“Too many people grow up. That’s the real trouble with the world, too many people grow up. They forget. They don’t remember what it’s like to be 12- years-old. They patronize and they treat children as inferiors. Well, I won’t do that…” -Walt Disney
Tonight was the end-of-the-year party for my 14-year-old son and his friends, both boys and girls. It was the only party I have ever given him that wasn’t just his buddies and he trusted me enough to help him plan it. It started with an amazing magic act. Hart Keene is good enough for a Las Vegas act, making the impossible true.

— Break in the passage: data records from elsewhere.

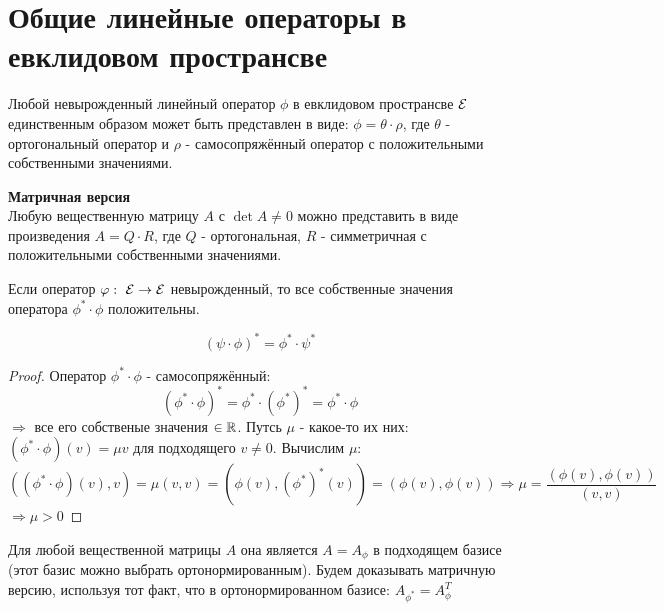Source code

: \section{Общие линейные операторы в евклидовом пространсве}
\begin{theorem}
    Любой невырожденный линейный оператор $\phi$ в евклидовом пространсве $\mathcal{E}$ единственным образом может быть представлен в виде: $\phi = \theta \cdot \rho$, где $\theta$ - ортогональный оператор и $\rho$ - самосопряжённый оператор с положительными собственными значениями. 
\end{theorem}
\begin{theorem} \textbf{Матричная версия}\\
    Любую вещественную матрицу $A$ с $\det A \neq 0$ можно представить в виде произведения $A = Q \cdot R$, где $Q$ - ортогональная, $R$ - симметричная с положительными собственными значениями.      
\end{theorem}
\begin{lemma}
    Если оператор $\varphi: \ \mathcal{E} \to \mathcal{E}$ невырожденный, то все собственные значения оператора $\phi^* \cdot \phi$ положительны.  
\end{lemma} 
\begin{subtheorem}
    $$(\psi \cdot \phi)^* = \phi^* \cdot \psi^*$$ 
\end{subtheorem} 
\begin{proof}
    Оператор $\phi^* \cdot \phi$ - самосопряжённый: 
    $$(\phi^* \cdot \phi)^* = \phi^* \cdot (\phi^*)^* = \phi^* \cdot \phi$$
    $\Longrightarrow $ все его собственые значения $\in \mathbb{R}$. Путсь $\mu$ - какое-то их них: $(\phi^* \cdot \phi)(v) = \mu v$ для подходящего $v \neq 0$. Вычислим $\mu$: 
    $$((\phi^* \cdot \phi)(v),v) = \mu(v,v) = (\phi(v),(\phi^*)^*(v)) = (\phi(v), \phi(v)) \Longrightarrow \mu = \frac{(\phi(v),\phi(v))}{(v,v)}$$
    $\Longrightarrow \mu>0$     
\end{proof} 
\begin{remark}
    Для любой вещественной матрицы $A$ она является $A = A_\phi$ в подходящем базисе (этот базис можно выбрать ортонормированным). Будем доказывать матричную версию, используя тот факт, что в ортонормированном базисе: $A_{\phi^*} = A_\phi^T$  
\end{remark}
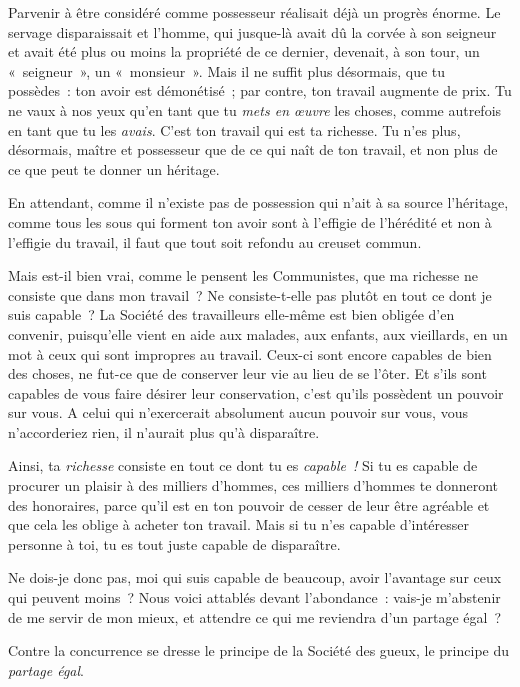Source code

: \documentclass[french,twoside]{book} %
\begin{document}
Parvenir à être considéré comme possesseur réalisait déjà un progrès énorme. Le servage disparaissait et l’homme, qui jusque-là avait dû la corvée à son seigneur et avait été plus ou moins la propriété de ce dernier, devenait, à son tour, un « seigneur », un « monsieur ». Mais il ne suffit plus désormais, que tu possèdes : ton avoir est démonétisé ; par contre, ton travail augmente de prix. Tu ne vaux à nos yeux qu’en tant que tu \emph{mets en œuvre} les choses, comme autrefois en tant que tu les \emph{avais}. C’est ton travail qui est ta richesse. Tu n’es plus, désormais, maître et possesseur que de ce qui naît de ton travail, et non plus de ce que peut te donner un héritage.\par
En attendant, comme il n’existe pas de possession  qui n’ait à sa source l’héritage, comme tous les sous qui forment ton avoir sont à l’effigie de l’hérédité et non à l’effigie du travail, il faut que tout soit refondu au creuset commun.\par
Mais est-il bien vrai, comme le pensent les Communistes, que ma richesse ne consiste que dans mon travail ? Ne consiste-t-elle pas plutôt en tout ce dont je suis capable ? La Société des travailleurs elle-même est bien obligée d’en convenir, puisqu’elle vient en aide aux malades, aux enfants, aux vieillards, en un mot à ceux qui sont impropres au travail. Ceux-ci sont encore capables de bien des choses, ne fut-ce que de conserver leur vie au lieu de se l’ôter. Et s’ils sont capables de vous faire désirer leur conservation, c’est qu’ils possèdent un pouvoir sur vous. A celui qui n’exercerait absolument aucun pouvoir sur vous, vous n’accorderiez rien, il n’aurait plus qu’à disparaître.\par
Ainsi, ta \emph{richesse} consiste en tout ce dont tu es \emph{capable !} Si tu es capable de procurer un plaisir à des milliers d’hommes, ces milliers d’hommes te donneront des honoraires, parce qu’il est en ton pouvoir de cesser de leur être agréable et que cela les oblige à acheter ton travail. Mais si tu n’es capable d’intéresser personne à toi, tu es tout juste capable de disparaître.\par
Ne dois-je donc pas, moi qui suis capable de beaucoup, avoir l’avantage sur ceux qui peuvent moins ? Nous voici attablés devant l’abondance : vais-je m’abstenir de me servir de mon mieux, et attendre ce qui me reviendra d’un partage égal ?\par
Contre la concurrence se dresse le principe de la Société des gueux, le principe du \emph{partage égal}.\par
\end{document}
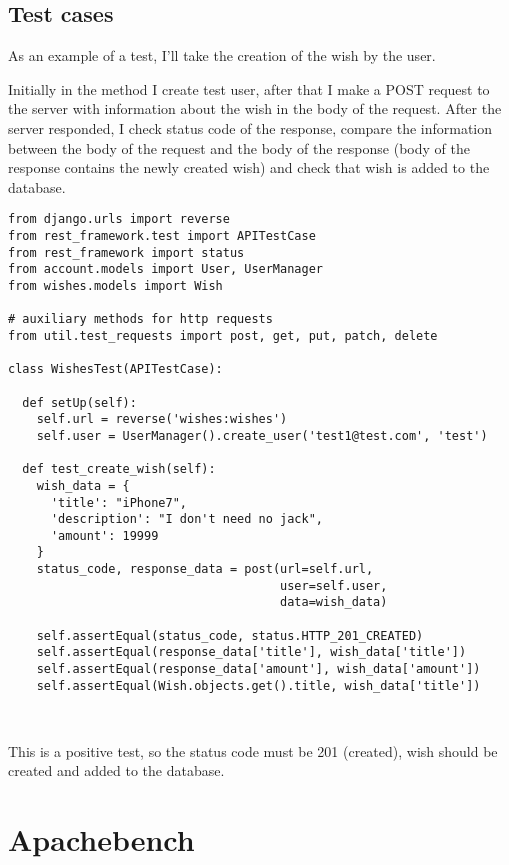 \subsection{Test cases}
As an example of a test, I'll take the creation of the wish by the user.

Initially in the method  I create test user, after that I make a POST request to the server with
information about the wish in the body of the request. After the server responded, I check status code of the response,
compare the information between the body of the request and the body of the response (body of the response contains
the newly created wish) and check that wish is added to the database.

\begin{lstlisting}
from django.urls import reverse
from rest_framework.test import APITestCase
from rest_framework import status
from account.models import User, UserManager
from wishes.models import Wish

# auxiliary methods for http requests
from util.test_requests import post, get, put, patch, delete

class WishesTest(APITestCase):

  def setUp(self):
    self.url = reverse('wishes:wishes')
    self.user = UserManager().create_user('test1@test.com', 'test')

  def test_create_wish(self):
    wish_data = {
      'title': "iPhone7",
      'description': "I don't need no jack",
      'amount': 19999
    }
    status_code, response_data = post(url=self.url,
                                      user=self.user,
                                      data=wish_data)

    self.assertEqual(status_code, status.HTTP_201_CREATED)
    self.assertEqual(response_data['title'], wish_data['title'])
    self.assertEqual(response_data['amount'], wish_data['amount'])
    self.assertEqual(Wish.objects.get().title, wish_data['title'])



\end{lstlisting}

This is a positive test, so the status code must be 201 (created), wish should be created and added to the database.


\section{Apachebench}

This is the wonder of childhood: make believe that is more real than real life. Thirty middle schoolers were un-plugged, fully engaged and present. The magician did an old Houdini trick of swallowing needles and thread and pulling them back out of his throat threaded… And if that amazement wasn’t enough, he then uncovered a missing $20 dollar bill inside an uncut kiwi. These were unforgettable, magical moments of childhood.
As darkness fell, the fire pit blazed and the marshmallows toasted. Summer nights with s’mores, hot dogs roasting on sticks and sparklers all around. The night was lit up with laughter, color and friendship. These were the parties that I dreamed of as a child but never attended. I never had the facility for friendship that my children have mastered and I never had a mother who would plan a magical night for me like this one.
My old show lights lit up the basketball court, my older son’s sub woofers blasting out of the open doors as the full moon shone bright over the basketball court turned dance club.
Fully initiated into a future they can’t quite imagine as they make the leap to high school, the party was more than a success. It was the beginning of a collective memory that these kids will use as time post on the way to bigger and better things.
I don’t care if I am living vicariously a little in life. These golden moments where I can construct a perfect vision of growing up happens a little inside me too. I get to do it again just the way I would have imagined it so many years ago. The little girl in me is happy, happy for the laughter of now and for being here now.